The station belatedly applied for a license to cover on August 1, 2008, but the FCC dismissed the application on February 19, 2009, and the station was deleted from the FCC database. Station owner Timothy C. Cutforth filed a Petition for Reconsideration on March 23, 2009. While a similar petition for KJJL (540 AM), a station Cutforth intended to build at Pine Bluffs, Wyoming, was denied in June 2009, the Commission granted KJME special temporary authority to operate on October 6, 2009, and restored the station's call sign to the FCC database. The station's license was issued on January 6, 2012.

KJME began broadcasting in early 2012 with an adult standards/big band music format. In 2013, the station aired classic country music. On August 1, 2014, the station began airing sports as an NBC Sports Radio affiliate. In December 2016, KJME switched to an all-Beatles format as "890 Yesterday".

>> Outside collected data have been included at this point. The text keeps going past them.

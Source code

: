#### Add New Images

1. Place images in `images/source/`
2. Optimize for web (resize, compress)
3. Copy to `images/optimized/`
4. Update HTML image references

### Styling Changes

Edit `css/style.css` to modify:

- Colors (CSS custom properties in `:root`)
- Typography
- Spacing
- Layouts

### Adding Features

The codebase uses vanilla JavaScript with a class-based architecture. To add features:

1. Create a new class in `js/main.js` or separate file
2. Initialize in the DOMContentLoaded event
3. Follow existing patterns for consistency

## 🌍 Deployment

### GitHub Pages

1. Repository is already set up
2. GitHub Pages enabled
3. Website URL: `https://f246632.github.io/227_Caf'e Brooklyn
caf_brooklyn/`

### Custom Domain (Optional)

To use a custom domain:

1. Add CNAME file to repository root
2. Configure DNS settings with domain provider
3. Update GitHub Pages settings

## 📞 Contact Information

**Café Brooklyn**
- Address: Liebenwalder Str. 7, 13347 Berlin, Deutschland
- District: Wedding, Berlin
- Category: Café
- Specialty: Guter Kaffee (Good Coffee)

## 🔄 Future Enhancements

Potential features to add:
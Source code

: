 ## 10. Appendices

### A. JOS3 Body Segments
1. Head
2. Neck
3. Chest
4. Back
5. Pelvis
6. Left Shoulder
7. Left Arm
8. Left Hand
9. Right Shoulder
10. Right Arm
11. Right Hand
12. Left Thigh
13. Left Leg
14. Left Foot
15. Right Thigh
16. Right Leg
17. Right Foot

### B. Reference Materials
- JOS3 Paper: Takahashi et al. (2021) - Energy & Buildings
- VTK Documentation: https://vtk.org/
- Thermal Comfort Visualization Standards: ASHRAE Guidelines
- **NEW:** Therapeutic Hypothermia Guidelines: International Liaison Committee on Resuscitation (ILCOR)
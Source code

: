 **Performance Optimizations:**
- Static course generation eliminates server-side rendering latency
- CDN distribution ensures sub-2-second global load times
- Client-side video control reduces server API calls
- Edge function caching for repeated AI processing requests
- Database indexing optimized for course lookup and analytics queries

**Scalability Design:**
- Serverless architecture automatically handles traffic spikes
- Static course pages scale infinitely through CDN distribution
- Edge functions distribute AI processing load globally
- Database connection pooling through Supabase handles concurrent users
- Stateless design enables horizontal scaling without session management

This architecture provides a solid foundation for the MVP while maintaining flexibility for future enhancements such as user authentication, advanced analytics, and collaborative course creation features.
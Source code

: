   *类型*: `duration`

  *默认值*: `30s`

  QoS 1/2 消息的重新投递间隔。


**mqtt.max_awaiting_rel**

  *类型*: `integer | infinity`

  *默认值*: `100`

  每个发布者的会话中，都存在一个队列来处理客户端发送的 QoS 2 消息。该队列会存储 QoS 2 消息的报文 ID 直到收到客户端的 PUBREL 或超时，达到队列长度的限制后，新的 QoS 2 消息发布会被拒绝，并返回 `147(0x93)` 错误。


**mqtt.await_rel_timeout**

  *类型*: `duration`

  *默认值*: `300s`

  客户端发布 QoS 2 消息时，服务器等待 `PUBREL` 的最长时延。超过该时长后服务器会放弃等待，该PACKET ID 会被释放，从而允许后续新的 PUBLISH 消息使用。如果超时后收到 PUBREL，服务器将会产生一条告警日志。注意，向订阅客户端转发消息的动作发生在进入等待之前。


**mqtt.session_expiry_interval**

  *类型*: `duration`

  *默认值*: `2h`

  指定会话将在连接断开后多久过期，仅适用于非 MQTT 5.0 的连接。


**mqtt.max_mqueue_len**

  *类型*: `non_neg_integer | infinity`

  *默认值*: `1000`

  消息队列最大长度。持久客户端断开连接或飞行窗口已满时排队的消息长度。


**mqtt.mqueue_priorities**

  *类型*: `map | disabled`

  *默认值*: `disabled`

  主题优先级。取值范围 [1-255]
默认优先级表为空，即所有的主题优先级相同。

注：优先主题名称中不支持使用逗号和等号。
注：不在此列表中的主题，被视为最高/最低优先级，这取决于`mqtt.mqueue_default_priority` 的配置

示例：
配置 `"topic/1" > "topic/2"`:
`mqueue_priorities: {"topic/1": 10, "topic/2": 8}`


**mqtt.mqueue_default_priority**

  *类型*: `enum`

On December 11, 2018, KJME posted on its Facebook page that it had ceased broadcasting given its "broadcast towers facility has reached the end of its agreement" and was not renewed, noting the station had "powered off until further notice" on November 24, 2018. On January 9, 2020, the same page said the owner was "working on some transmitter issues", with no promise as to when the station would be back on air.

On February 7, 2022, KJME swapped call signs and formats with sister station KCEG (780 AM), returning to classic country.